Hollands pointed that the ability to invest internationally, with no formal constraint suggests the fund is unlikely to be eligible for inclusion in the UK Equity Income sector, even though the lion share of stocks are expected to be UK listed companies and the yield target is to beat the yield on the UK’s FTSE All Share Index by 20% on a five-year rolling basis.
This, Hollands says, could mean the fund might end up in the Global Income sector where it will be up against funds that are typically 40 – 55% invested in the US, something that might impact its sector performance statistics.
“This new fund launch will be popular and will probably be heavily promoted by the execution-only brokers. Our only concern would be the risk that Woodford is stretching himself too widely by running different investment mandates, although he has shown in the past that he is capable of managing large amounts of money.”

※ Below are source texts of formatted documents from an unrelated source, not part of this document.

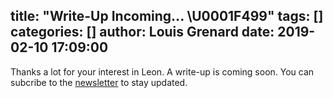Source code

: title: "Write-Up Incoming... \U0001F499"
tags: []
categories: []
author: Louis Grenard
date: 2019-02-10 17:09:00
---
Thanks a lot for your interest in Leon. A write-up is coming soon.
You can subcribe to the [newsletter](https://getleon.ai) to stay updated.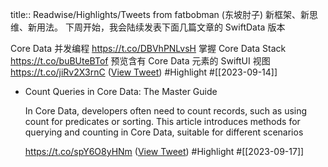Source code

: title:: Readwise/Highlights/Tweets from fatbobman (东坡肘子)
新框架、新思维、新用法。
下周开始，我会陆续发表下面几篇文章的 SwiftData 版本

Core Data 并发编程
https://t.co/DBVhPNLvsH
掌握 Core Data Stack
https://t.co/buBUteBTof
预览含有 Core Data 元素的 SwiftUI 视图
https://t.co/jiRv2X3rnC ([View Tweet](https://twitter.com/fatbobman/status/1702138712568840499)) #Highlight #[[2023-09-14]]

- Count Queries in Core Data: The Master Guide
  
  In Core Data, developers often need to count records, such as using count for predicates or sorting. This article introduces methods for querying and counting in Core Data, suitable for different scenarios
  
  https://t.co/spY6O8yHNm ([View Tweet](https://twitter.com/fatbobman/status/1702955486310436953)) #Highlight #[[2023-09-17]]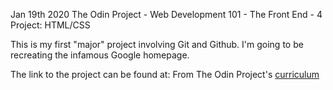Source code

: Jan 19th 2020
The Odin Project - Web Development 101 - The Front End - 4
Project: HTML/CSS

This is my first "major" project involving Git and Github. I'm going to be recreating the infamous Google homepage.

The link to the project can be found at: From The Odin Project's [curriculum](http://www.theodinproject.com/courses/web-development-101/lessons/html-css)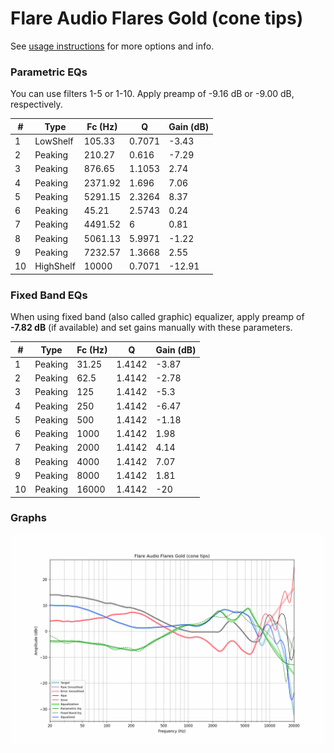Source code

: # Flare Audio Flares Gold (cone tips)
See [usage instructions](https://github.com/jaakkopasanen/AutoEq#usage) for more options and info.

### Parametric EQs
You can use filters 1-5 or 1-10. Apply preamp of -9.16 dB or -9.00 dB, respectively.

|   # | Type      |   Fc (Hz) |      Q |   Gain (dB) |
|-----|-----------|-----------|--------|-------------|
|   1 | LowShelf  |    105.33 | 0.7071 |       -3.43 |
|   2 | Peaking   |    210.27 | 0.616  |       -7.29 |
|   3 | Peaking   |    876.65 | 1.1053 |        2.74 |
|   4 | Peaking   |   2371.92 | 1.696  |        7.06 |
|   5 | Peaking   |   5291.15 | 2.3264 |        8.37 |
|   6 | Peaking   |     45.21 | 2.5743 |        0.24 |
|   7 | Peaking   |   4491.52 | 6      |        0.81 |
|   8 | Peaking   |   5061.13 | 5.9971 |       -1.22 |
|   9 | Peaking   |   7232.57 | 1.3668 |        2.55 |
|  10 | HighShelf |  10000    | 0.7071 |      -12.91 |

### Fixed Band EQs
When using fixed band (also called graphic) equalizer, apply preamp of **-7.82 dB** (if available) and set gains manually with these parameters.

|   # | Type    |   Fc (Hz) |      Q |   Gain (dB) |
|-----|---------|-----------|--------|-------------|
|   1 | Peaking |     31.25 | 1.4142 |       -3.87 |
|   2 | Peaking |     62.5  | 1.4142 |       -2.78 |
|   3 | Peaking |    125    | 1.4142 |       -5.3  |
|   4 | Peaking |    250    | 1.4142 |       -6.47 |
|   5 | Peaking |    500    | 1.4142 |       -1.18 |
|   6 | Peaking |   1000    | 1.4142 |        1.98 |
|   7 | Peaking |   2000    | 1.4142 |        4.14 |
|   8 | Peaking |   4000    | 1.4142 |        7.07 |
|   9 | Peaking |   8000    | 1.4142 |        1.81 |
|  10 | Peaking |  16000    | 1.4142 |      -20    |

### Graphs
![](./Flare%20Audio%20Flares%20Gold%20(cone%20tips).png)
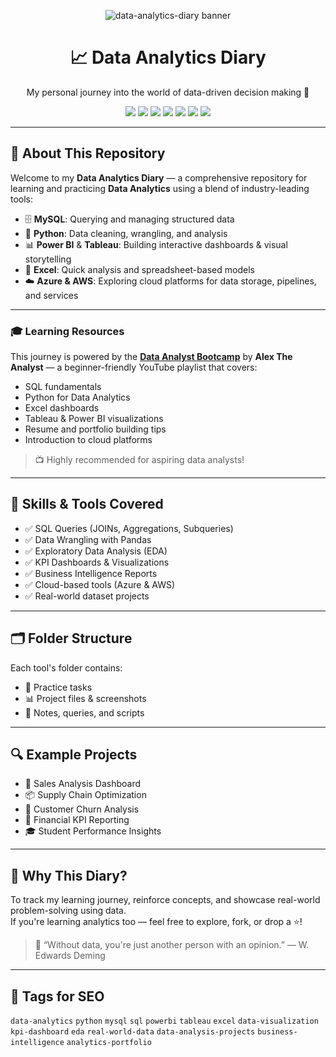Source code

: <p align="center">
  <img src="https://capsule-render.vercel.app/api?type=waving&color=0:facc15,100:10b981&height=200&section=header&text=data-analytics-diary%20📊&fontSize=40&fontColor=ffffff" alt="data-analytics-diary banner"/>
</p>

<h1 align="center">📈 Data Analytics Diary</h1>
<p align="center">My personal journey into the world of data-driven decision making 🚀</p>

<p align="center">
  <img src="https://img.shields.io/badge/MySQL-Data%20Storage-blue?style=for-the-badge&logo=mysql&logoColor=white"/>
  <img src="https://img.shields.io/badge/Python-Data%20Cleaning-yellow?style=for-the-badge&logo=python&logoColor=white"/>
  <img src="https://img.shields.io/badge/Power%20BI-Dashboards-orange?style=for-the-badge&logo=powerbi&logoColor=white"/>
  <img src="https://img.shields.io/badge/Tableau-Storytelling-blueviolet?style=for-the-badge&logo=tableau&logoColor=white"/>
  <img src="https://img.shields.io/badge/Excel-Quick%20Insights-green?style=for-the-badge&logo=microsoft-excel&logoColor=white"/>
  <img src="https://img.shields.io/badge/Azure-Cloud%20Analytics-0078D4?style=for-the-badge&logo=microsoftazure&logoColor=white"/>
  <img src="https://img.shields.io/badge/AWS-Cloud%20Solutions-FF9900?style=for-the-badge&logo=amazonaws&logoColor=white"/>
</p>

---

## 🧠 About This Repository

Welcome to my **Data Analytics Diary** — a comprehensive repository for learning and practicing **Data Analytics** using a blend of industry-leading tools:

- 🗄️ **MySQL**: Querying and managing structured data  
- 🐍 **Python**: Data cleaning, wrangling, and analysis  
- 📊 **Power BI** & **Tableau**: Building interactive dashboards & visual storytelling  
- 📗 **Excel**: Quick analysis and spreadsheet-based models  
- ☁️ **Azure & AWS**: Exploring cloud platforms for data storage, pipelines, and services

---

### 🎓 Learning Resources

This journey is powered by the **[Data Analyst Bootcamp](https://www.youtube.com/playlist?list=PLUaB-1hjhk8H48Pj32z4GZgGWyylqv85f)** by **Alex The Analyst** — a beginner-friendly YouTube playlist that covers:

- SQL fundamentals  
- Python for Data Analytics  
- Excel dashboards  
- Tableau & Power BI visualizations  
- Resume and portfolio building tips  
- Introduction to cloud platforms

> 📺 Highly recommended for aspiring data analysts!

---

## 🧩 Skills & Tools Covered

- ✅ SQL Queries (JOINs, Aggregations, Subqueries)
- ✅ Data Wrangling with Pandas
- ✅ Exploratory Data Analysis (EDA)
- ✅ KPI Dashboards & Visualizations
- ✅ Business Intelligence Reports
- ✅ Cloud-based tools (Azure & AWS)
- ✅ Real-world dataset projects

---

## 🗂️ Folder Structure

Each tool's folder contains:
- 📘 Practice tasks
- 📊 Project files & screenshots
- 📝 Notes, queries, and scripts

---

## 🔍 Example Projects

- 🏢 Sales Analysis Dashboard  
- 📦 Supply Chain Optimization  
- 🧾 Customer Churn Analysis  
- 💸 Financial KPI Reporting  
- 🎓 Student Performance Insights  

---

## 🌱 Why This Diary?

To track my learning journey, reinforce concepts, and showcase real-world problem-solving using data.  
If you're learning analytics too — feel free to explore, fork, or drop a ⭐!

> 💬 “Without data, you're just another person with an opinion.” — W. Edwards Deming

---

## 📌 Tags for SEO

`data-analytics` `python` `mysql` `sql` `powerbi` `tableau` `excel` `data-visualization` `kpi-dashboard` `eda` `real-world-data` `data-analysis-projects` `business-intelligence` `analytics-portfolio`




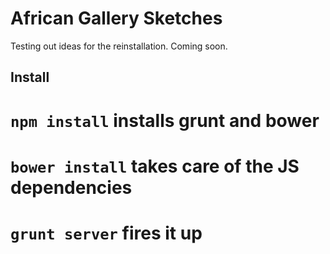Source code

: # African Gallery Sketches

Testing out ideas for the reinstallation. Coming soon.

## Install

# `npm install` installs grunt and bower
# `bower install` takes care of the JS dependencies
# `grunt server` fires it up
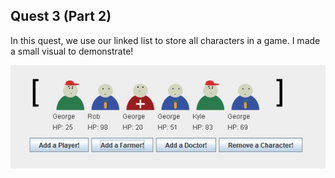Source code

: ## Quest 3 (Part 2) 
In this quest, we use our linked list to store all characters in a game. I made a small visual to demonstrate!

![My Character List Output!](assets/result.jpg "My Character List")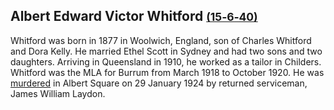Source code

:## Albert Edward Victor Whitford <small>[(15‑6‑40)](https://brisbane.discovereverafter.com/profile/31819215 "Go to Memorial Information" )</small>

Whitford was born in 1877 in Woolwich, England, son of Charles Whitford and Dora Kelly. He married Ethel Scott in Sydney and had two sons and two daughters. Arriving in Queensland in 1910, he worked as a tailor in Childers. Whitford was the MLA for Burrum from March 1918 to October 1920. He was [murdered](https://trove.nla.gov.au/newspaper/article/178983747) in Albert Square on 29 January 1924 by returned serviceman, James William Laydon. <!-- Smith was shot in front of his wife after a night at the Tivoli Theatre. He was 46. -->
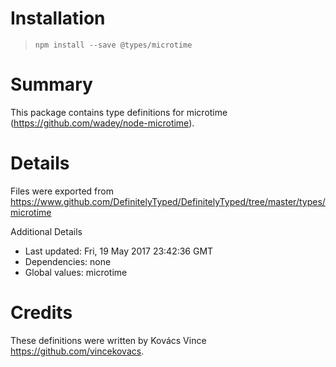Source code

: # Installation
> `npm install --save @types/microtime`

# Summary
This package contains type definitions for microtime (https://github.com/wadey/node-microtime).

# Details
Files were exported from https://www.github.com/DefinitelyTyped/DefinitelyTyped/tree/master/types/microtime

Additional Details
 * Last updated: Fri, 19 May 2017 23:42:36 GMT
 * Dependencies: none
 * Global values: microtime

# Credits
These definitions were written by Kovács Vince <https://github.com/vincekovacs>.
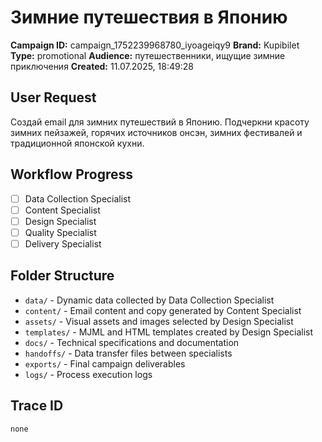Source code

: # Зимние путешествия в Японию

**Campaign ID:** campaign_1752239968780_iyoageiqy9
**Brand:** Kupibilet
**Type:** promotional
**Audience:** путешественники, ищущие зимние приключения
**Created:** 11.07.2025, 18:49:28

## User Request
Создай email для зимних путешествий в Японию. Подчеркни красоту зимних пейзажей, горячих источников онсэн, зимних фестивалей и традиционной японской кухни.

## Workflow Progress
- [ ] Data Collection Specialist
- [ ] Content Specialist  
- [ ] Design Specialist
- [ ] Quality Specialist
- [ ] Delivery Specialist

## Folder Structure

- `data/` - Dynamic data collected by Data Collection Specialist
- `content/` - Email content and copy generated by Content Specialist
- `assets/` - Visual assets and images selected by Design Specialist
- `templates/` - MJML and HTML templates created by Design Specialist
- `docs/` - Technical specifications and documentation
- `handoffs/` - Data transfer files between specialists
- `exports/` - Final campaign deliverables
- `logs/` - Process execution logs

## Trace ID
`none`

Ryan Hughes, head of fund selection at AJ Bell, said that the funds flexibility could give it a form a protection against the uncertainties surrounding Brexit.
“By specifically excluding unquoted stocks, the focus on income generation is clear while the flexibility to look overseas will also offer a much wider opportunity set should the UK economy falter in the face of potential headwinds from the forthcoming Brexit.
“With the demand for income an ever increasing trend, it is little surprise that the new Income Focus fund will look to tap into that need,” he added.